Esperienza del Registro Tumori di Siracusa per la corretta informazione nella Popolazione di un Comune

Titolo completo: 
Esperienza del Registro Tumori di Siracusa per la corretta informazione nella Popolazione di un Comune in ordine ad una
E-mail (autore per corrispondenza): 
rtp@asp.sr.it
Autore/i: 
Francesco Tisano*, Anselmo Madeddu*, Maria Lia Contrino*, Maria Russo**, Antonino Colanino Ziino*, Paoletta Aletta*, Margherita Mizzi*, Angela Muni*, Salvatore Sciacca**
Istituto/i: 
* Azienda Sanitaria Provinciale di Siracusa- Registro Territoriale di Patologia ** Università degli Studi di Catania- Dipartimento di Igiene e Medicina Preventiva
Obiettivi: 
Verificare la fondatezza dell’allarme sanitario suscitato a Francofonte, un piccolo Comune della Provincia di Siracusa (da fonte ISTAT: 12.392 abitanti, 5972 m e 6420 f al 01.01.2011), circa un eccesso di tumori segnalato nel maggio 2010 dal locale Comitato per i diritti dei cittadini, al fine di fornire la corretta informazione alla comunità locale. Fornire un esempio sulla necessità di una maggiore divulgazione nelle comunità locali degli studi dei Registri Tumori.
Materiali e metodi: 
Sono stati consultati gli archivi di mortalità 1995-2009 (gestiti dal Registro Territoriale di Patologia) e la Banca dati del Registro Tumori 1999-2005, annualità definite al momento della segnalazione; si è attualmente estesa l’osservazione al 2010 (per la mortalità) ed al 2006-2007 (per l’incidenza). Si è calcolata la frequenza % dei decessi tumorali sul totale, distinta per sesso e i Tassi Grezzi Specifici x100.000 confrontati con analoghi TGS regionali.
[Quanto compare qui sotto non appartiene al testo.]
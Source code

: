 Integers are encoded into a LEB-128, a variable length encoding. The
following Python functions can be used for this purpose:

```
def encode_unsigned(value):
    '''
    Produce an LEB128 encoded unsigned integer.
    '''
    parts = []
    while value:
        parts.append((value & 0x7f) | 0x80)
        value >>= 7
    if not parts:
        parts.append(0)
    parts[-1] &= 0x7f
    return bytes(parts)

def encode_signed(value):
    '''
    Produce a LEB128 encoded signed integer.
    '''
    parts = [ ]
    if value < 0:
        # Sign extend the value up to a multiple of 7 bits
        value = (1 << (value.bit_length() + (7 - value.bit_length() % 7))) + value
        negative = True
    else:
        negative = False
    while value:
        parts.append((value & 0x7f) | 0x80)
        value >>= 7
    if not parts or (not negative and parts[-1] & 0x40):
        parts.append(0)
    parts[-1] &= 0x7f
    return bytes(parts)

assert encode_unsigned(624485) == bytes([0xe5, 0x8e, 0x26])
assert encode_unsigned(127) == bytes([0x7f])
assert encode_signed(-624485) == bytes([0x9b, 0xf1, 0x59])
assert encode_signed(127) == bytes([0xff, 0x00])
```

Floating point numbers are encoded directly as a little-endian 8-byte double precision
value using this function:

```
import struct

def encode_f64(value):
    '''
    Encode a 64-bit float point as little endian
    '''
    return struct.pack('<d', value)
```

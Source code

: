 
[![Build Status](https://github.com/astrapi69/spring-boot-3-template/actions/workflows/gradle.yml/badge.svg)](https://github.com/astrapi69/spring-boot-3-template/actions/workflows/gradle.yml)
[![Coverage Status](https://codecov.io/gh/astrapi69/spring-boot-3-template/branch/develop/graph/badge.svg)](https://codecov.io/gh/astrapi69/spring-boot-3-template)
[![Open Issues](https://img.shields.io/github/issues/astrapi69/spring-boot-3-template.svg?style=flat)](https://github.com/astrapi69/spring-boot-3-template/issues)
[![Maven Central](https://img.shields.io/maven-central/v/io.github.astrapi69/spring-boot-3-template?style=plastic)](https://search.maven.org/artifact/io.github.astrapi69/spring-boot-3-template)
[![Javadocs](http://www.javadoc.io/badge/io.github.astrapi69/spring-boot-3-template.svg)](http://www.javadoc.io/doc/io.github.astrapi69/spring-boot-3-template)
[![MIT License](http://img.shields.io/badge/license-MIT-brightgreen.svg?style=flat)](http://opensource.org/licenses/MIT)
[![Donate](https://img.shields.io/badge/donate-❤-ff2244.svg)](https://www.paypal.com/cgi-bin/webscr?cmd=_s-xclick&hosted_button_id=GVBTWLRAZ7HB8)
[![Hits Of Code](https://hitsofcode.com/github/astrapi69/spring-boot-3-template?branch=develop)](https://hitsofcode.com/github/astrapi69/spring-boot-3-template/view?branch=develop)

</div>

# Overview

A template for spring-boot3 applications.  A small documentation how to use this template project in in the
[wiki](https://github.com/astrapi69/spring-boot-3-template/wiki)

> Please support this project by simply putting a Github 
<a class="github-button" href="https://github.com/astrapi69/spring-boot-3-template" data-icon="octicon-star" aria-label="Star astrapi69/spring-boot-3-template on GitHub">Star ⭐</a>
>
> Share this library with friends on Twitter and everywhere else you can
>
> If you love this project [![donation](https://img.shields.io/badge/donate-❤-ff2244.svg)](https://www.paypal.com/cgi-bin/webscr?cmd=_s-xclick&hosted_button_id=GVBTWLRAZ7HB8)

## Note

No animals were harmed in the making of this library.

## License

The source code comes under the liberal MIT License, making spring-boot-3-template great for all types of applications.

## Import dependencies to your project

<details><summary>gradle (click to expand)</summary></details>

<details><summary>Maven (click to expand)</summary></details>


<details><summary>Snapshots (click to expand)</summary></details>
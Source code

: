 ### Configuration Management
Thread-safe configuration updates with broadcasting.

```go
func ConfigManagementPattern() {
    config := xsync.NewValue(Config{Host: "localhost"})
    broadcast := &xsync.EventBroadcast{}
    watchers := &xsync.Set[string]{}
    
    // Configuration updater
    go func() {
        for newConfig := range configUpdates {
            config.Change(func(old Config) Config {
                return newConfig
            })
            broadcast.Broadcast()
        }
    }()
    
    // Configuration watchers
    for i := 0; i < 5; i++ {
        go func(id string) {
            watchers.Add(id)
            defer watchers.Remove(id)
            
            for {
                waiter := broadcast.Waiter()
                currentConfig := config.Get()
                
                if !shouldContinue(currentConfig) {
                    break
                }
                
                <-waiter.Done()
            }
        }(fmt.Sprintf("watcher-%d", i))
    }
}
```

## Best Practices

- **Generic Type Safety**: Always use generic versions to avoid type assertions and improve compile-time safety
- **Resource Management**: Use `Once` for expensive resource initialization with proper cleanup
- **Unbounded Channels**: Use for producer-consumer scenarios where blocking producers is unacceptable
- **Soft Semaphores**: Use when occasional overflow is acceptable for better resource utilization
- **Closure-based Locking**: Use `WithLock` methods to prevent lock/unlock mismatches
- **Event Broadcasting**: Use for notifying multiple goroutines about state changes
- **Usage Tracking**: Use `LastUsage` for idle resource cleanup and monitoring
Si sono dunque elaborati, sempre per genere, i TSI di incidenza, con i limiti fiduciali al 95%, e verifiche di significatività dei TSI col metodo LFI>LFS nazionale.
Risultati: 
Nel 15ennio 95-09 tra i maschi mediamente ogni anno si sono registrati 17,2 decessi tumorali/70,9 totali (24,2%), mentre tra le femmine i valori sono stati 11,3/66,5 (17%); col 2010 detti valori si sono mantenuti pressoché inalterati; il TGS per il totale tumori è in linea col TGS regionale;si denotano eccessi significativi per encefalo in entrambi i sessi e leucemie nei maschi nel Distretto Sanitario di Lentini, comprendente altri due Comuni oltre Francofonte; andrebbe verificata la significatività del dato di Francofonte che si riferisce comunque a pochi casi. Non eccessi di incidenza significativi per le varie sedi tumorali, eccetto i linfomi nei maschi, con TSI di 42,4 per 100.000 abitanti (LF 95% 19,4), contro TSI nazionale di 21, 0 e provinciale di 16,5. La maggiore diffusione del tumore tra i maschi ( 75%!) fa ipotizzare una associazione con fattori di rischio di tipo lavorativo. Dei 24 casi maschili ben 18 erano Linfomi Non Hodgkin, ossia quel tipo che la letteratura scientifica ha evidenziato essere più frequente in aree agricole, riconducendone gli eccessi alla esposizione lavorativa ad erbicidi e pesticidi, come le atrazine ed i fenossiacidi. Quanto sopra collegherebbe gli elevati TSI di linfomi a Francofonte alla forte vocazione agricola del suo territorio. Si consideri, a supporto di detta ipotesi, che un precedente studio caso-controllo su soggetti con tumori vescicali e leucemie in un comune adiacente (Lentini) a simile vocazione agricola evidenziò incongruo utilizzo di pesticidi negli ammalati.
Discussione: 
Lo studio conferma il fondamentale ruolo del Registro Tumori nel mappare la patologia oncologica in un territorio e nell’informarne correttamente la popolazione servita. Tuttavia vanno implementati i processi di comunicazione dei risultati dei propri studi da parte dei Registri nei confronti delle comunità locali, stante la scarsa conoscenza da parte del Comitato per i diritti dei cittadini dei dati già pubblicati e ampiamente diffusi coi media locali da parte del Registro della provincia di Siracusa. Non appare superfluo ricordare che i Registri esistono ed operano per i dati di patologia occorrente nei cittadini, doverosamente destinatari ultimi dei vari studi. E’ dunque alle comunità locali che dobbiamo rivolgerci con maggiore frequenza e non solo alla comunità scientifica, al mondo politico ed ai vertici aziendali.